Uit een diepen slaap ontwaakte Walter. Hij zag rond. Zijn oog bleef hangen aan 't ledikant, waarvan Eva de gordijnen had dichtgetrokken.
Hij bezon zich, stond op, schoof de gordijnen weg, ging zitten op den rand van 't ledikant en nam een hand der doode in de zijne.
Hij deed zich geweld aan de werkelijkheid te gelooven. Hij dacht:
‘Nou 's alles onherroepelijk weg! God, God, hoe onmeedoogend, hoe wreed! Was 't zulk een misdaad dat jonge leven lief te hebben, die jonge vrouw te willen bezitten?
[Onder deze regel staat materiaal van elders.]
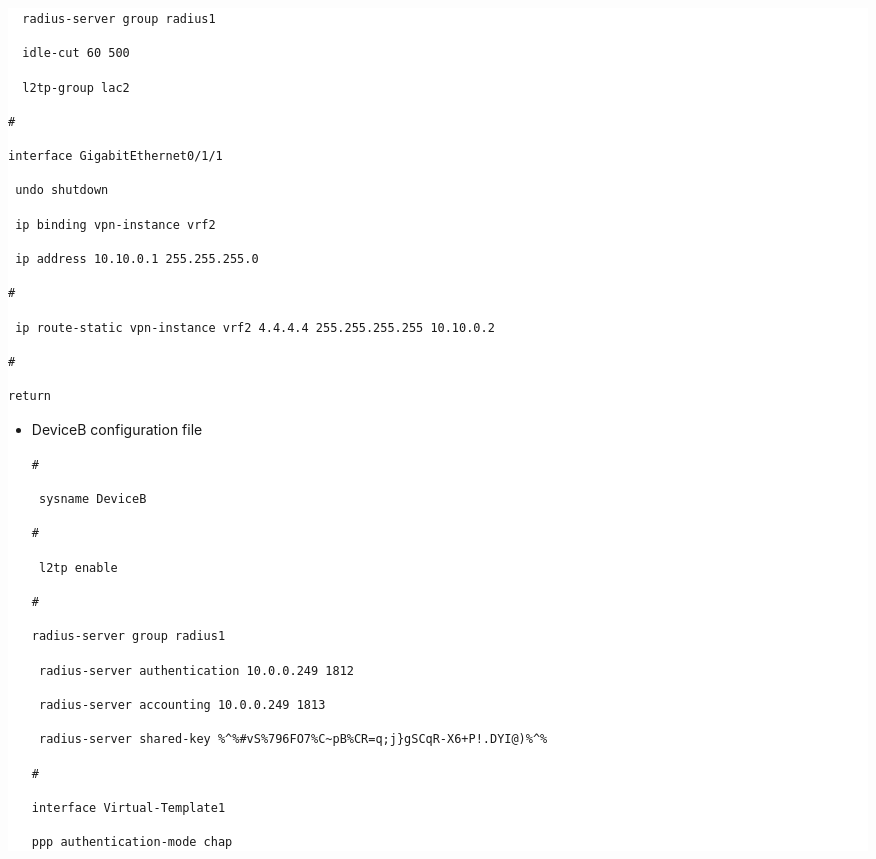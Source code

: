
   ```
    radius-server group radius1
  ```
  ```
    idle-cut 60 500
  ```
  ```
    l2tp-group lac2
  ```
  ```
  #
  ```
  ```
  interface GigabitEthernet0/1/1
  ```
  ```
   undo shutdown
  ```
  ```
   ip binding vpn-instance vrf2
  ```
  ```
   ip address 10.10.0.1 255.255.255.0
  ```
  ```
  #
  ```
  ```
   ip route-static vpn-instance vrf2 4.4.4.4 255.255.255.255 10.10.0.2
  ```
  ```
  #
  ```
  ```
  return
  ```
* DeviceB configuration file
  
  ```
  #
  ```
  ```
   sysname DeviceB
  ```
  ```
  #
  ```
  ```
   l2tp enable
  ```
  ```
  #
  ```
  ```
  radius-server group radius1
  ```
  ```
   radius-server authentication 10.0.0.249 1812 
  ```
  ```
   radius-server accounting 10.0.0.249 1813 
  ```
  ```
   radius-server shared-key %^%#vS%796FO7%C~pB%CR=q;j}gSCqR-X6+P!.DYI@)%^% 
  ```
  ```
  #
  ```
  ```
  interface Virtual-Template1
  ```
  ```
  ppp authentication-mode chap
  ```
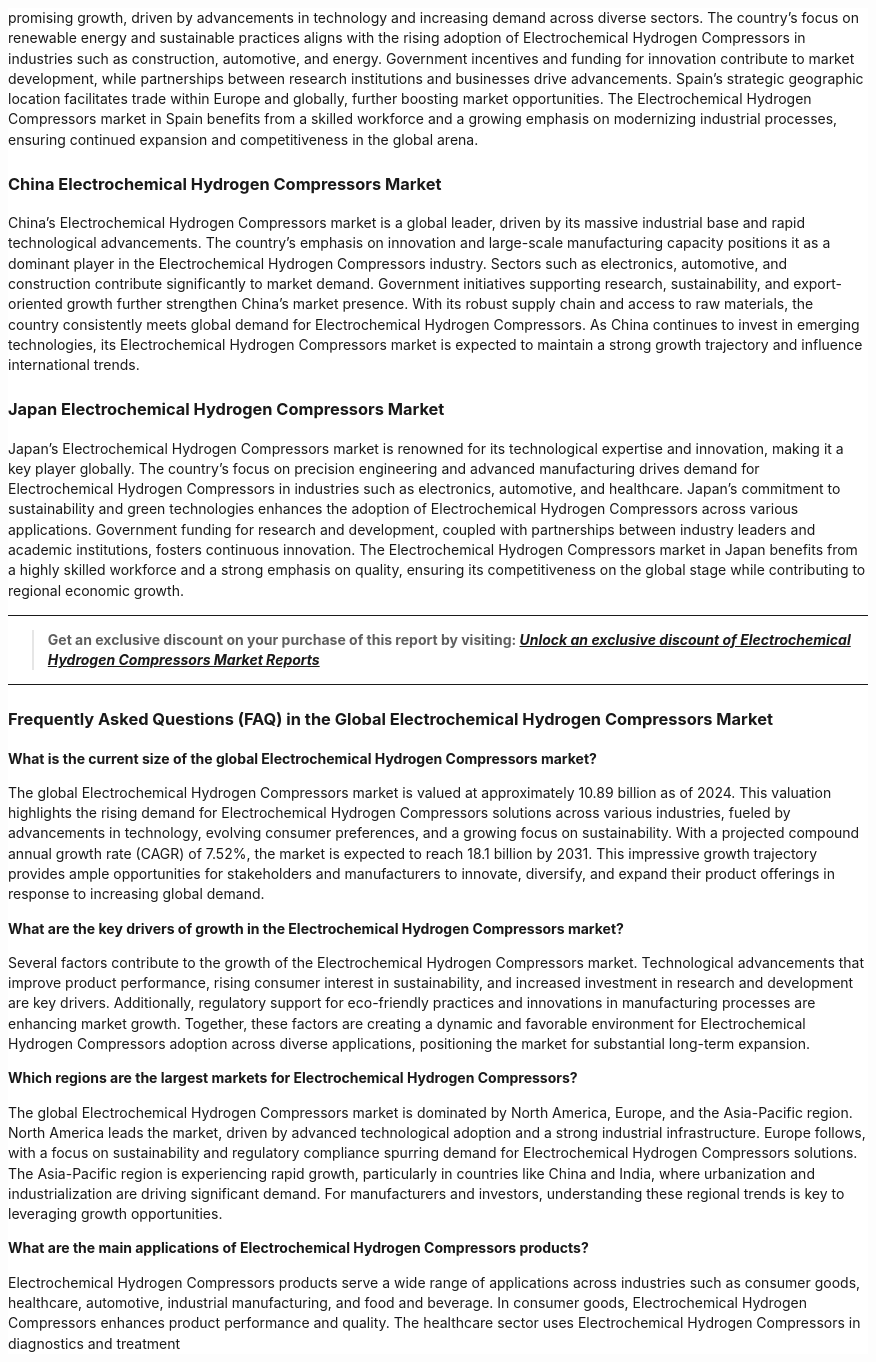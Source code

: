 promising growth, driven by advancements in technology and increasing demand across diverse sectors. The country&rsquo;s focus on renewable energy and sustainable practices aligns with the rising adoption of Electrochemical Hydrogen Compressors in industries such as construction, automotive, and energy. Government incentives and funding for innovation contribute to market development, while partnerships between research institutions and businesses drive advancements. Spain&rsquo;s strategic geographic location facilitates trade within Europe and globally, further boosting market opportunities. The Electrochemical Hydrogen Compressors market in Spain benefits from a skilled workforce and a growing emphasis on modernizing industrial processes, ensuring continued expansion and competitiveness in the global arena.</p><h3>China Electrochemical Hydrogen Compressors Market</h3><p>China&rsquo;s Electrochemical Hydrogen Compressors market is a global leader, driven by its massive industrial base and rapid technological advancements. The country&rsquo;s emphasis on innovation and large-scale manufacturing capacity positions it as a dominant player in the Electrochemical Hydrogen Compressors industry. Sectors such as electronics, automotive, and construction contribute significantly to market demand. Government initiatives supporting research, sustainability, and export-oriented growth further strengthen China&rsquo;s market presence. With its robust supply chain and access to raw materials, the country consistently meets global demand for Electrochemical Hydrogen Compressors. As China continues to invest in emerging technologies, its Electrochemical Hydrogen Compressors market is expected to maintain a strong growth trajectory and influence international trends.</p><h3>Japan Electrochemical Hydrogen Compressors Market</h3><p>Japan&rsquo;s Electrochemical Hydrogen Compressors market is renowned for its technological expertise and innovation, making it a key player globally. The country&rsquo;s focus on precision engineering and advanced manufacturing drives demand for Electrochemical Hydrogen Compressors in industries such as electronics, automotive, and healthcare. Japan&rsquo;s commitment to sustainability and green technologies enhances the adoption of Electrochemical Hydrogen Compressors across various applications. Government funding for research and development, coupled with partnerships between industry leaders and academic institutions, fosters continuous innovation. The Electrochemical Hydrogen Compressors market in Japan benefits from a highly skilled workforce and a strong emphasis on quality, ensuring its competitiveness on the global stage while contributing to regional economic growth.</p><hr /><blockquote><p><strong>Get an exclusive discount on your purchase of this report by visiting: <em><a href="://marketresearchpulse.com/ask-for-discount/70843?utm_source=Github&amp;utm_medium=030">Unlock an exclusive discount of Electrochemical Hydrogen Compressors Market Reports</a></em>&nbsp;</strong></p></blockquote><hr /><h3>Frequently Asked Questions (FAQ) in the Global Electrochemical Hydrogen Compressors Market</h3><p><strong>What is the current size of the global Electrochemical Hydrogen Compressors market?</strong></p><p>The global Electrochemical Hydrogen Compressors market is valued at approximately 10.89 billion as of 2024. This valuation highlights the rising demand for Electrochemical Hydrogen Compressors solutions across various industries, fueled by advancements in technology, evolving consumer preferences, and a growing focus on sustainability. With a projected compound annual growth rate (CAGR) of 7.52%, the market is expected to reach 18.1 billion by 2031. This impressive growth trajectory provides ample opportunities for stakeholders and manufacturers to innovate, diversify, and expand their product offerings in response to increasing global demand.</p><p><strong>What are the key drivers of growth in the Electrochemical Hydrogen Compressors market?</strong></p><p>Several factors contribute to the growth of the Electrochemical Hydrogen Compressors market. Technological advancements that improve product performance, rising consumer interest in sustainability, and increased investment in research and development are key drivers. Additionally, regulatory support for eco-friendly practices and innovations in manufacturing processes are enhancing market growth. Together, these factors are creating a dynamic and favorable environment for Electrochemical Hydrogen Compressors adoption across diverse applications, positioning the market for substantial long-term expansion.</p><p><strong>Which regions are the largest markets for Electrochemical Hydrogen Compressors?</strong></p><p>The global Electrochemical Hydrogen Compressors market is dominated by North America, Europe, and the Asia-Pacific region. North America leads the market, driven by advanced technological adoption and a strong industrial infrastructure. Europe follows, with a focus on sustainability and regulatory compliance spurring demand for Electrochemical Hydrogen Compressors solutions. The Asia-Pacific region is experiencing rapid growth, particularly in countries like China and India, where urbanization and industrialization are driving significant demand. For manufacturers and investors, understanding these regional trends is key to leveraging growth opportunities.</p><p><strong>What are the main applications of Electrochemical Hydrogen Compressors products?</strong></p><p>Electrochemical Hydrogen Compressors products serve a wide range of applications across industries such as consumer goods, healthcare, automotive, industrial manufacturing, and food and beverage. In consumer goods, Electrochemical Hydrogen Compressors enhances product performance and quality. The healthcare sector uses Electrochemical Hydrogen Compressors in diagnostics and treatment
Dood, dood, - groote God, is 't dan waar?’
De kille hand in de zijne gaf 't antwoord.
Hij stond langzaam op, boog zich en drukte een langen kus op de marmerkoude lippen. Maar bij die aanraking schoot zijn kracht tekort, hij slaakte een rauwen smartkreet en bleef, de armen uitgespreid, met 't bovenlijf liggen over 't lijk, 't hoofd verward in den blonden haarmantel.
Zóó vonden hem Otto en Eva, - ze riepen hem - hij gaf geen geluid. Ze ontwarden zijn hoofd, richtten hem op, brachten hem in den stoel. De meid werd wakker geroepen en om den dokter gezonden. Otto deed Walter's boord af, scheurde 't overhemd open, Eva waschte zijn handen en slapen. Goddank, hij opende de oogen, zag wild om zich als een krankzinnige en vestigde eindelijk den blik op 't ledikant, lang, heel lang. Toen viel 't hoofd op de borst en een hartbrekend snikken gaf den zwaar gefolterde lucht.
De dokter kwam. ‘Ruhe, ruhe ist alles! Ich will' was vorschreiben.’
Otto en Eva zagen elkander aan. Ze begrepen, - blijven en helpen.
Dank zij 't middel van den geneesheer, vond Walter in den slaap weder rust.
Eva daalde af in de keuken en sprak met het Mädchen, want in elk geval moest er vandaag wat te eten zijn.
‘Helpen is heel best,’ dacht zij, ‘maar gezonde menschen hebben nou eenmaal te waken gezond te blijven.’
Toen Walter vast in slaap was geraakt, hadden Otto en Eva voorzichtig, heel voorzichtig, opdat hij niet zou wakker schrikken, den stoel, waarin hij lag, naar de voorkamer gerold. Bij zijn ontwaken zou hij dan niet alweer direct dat ledikant zien.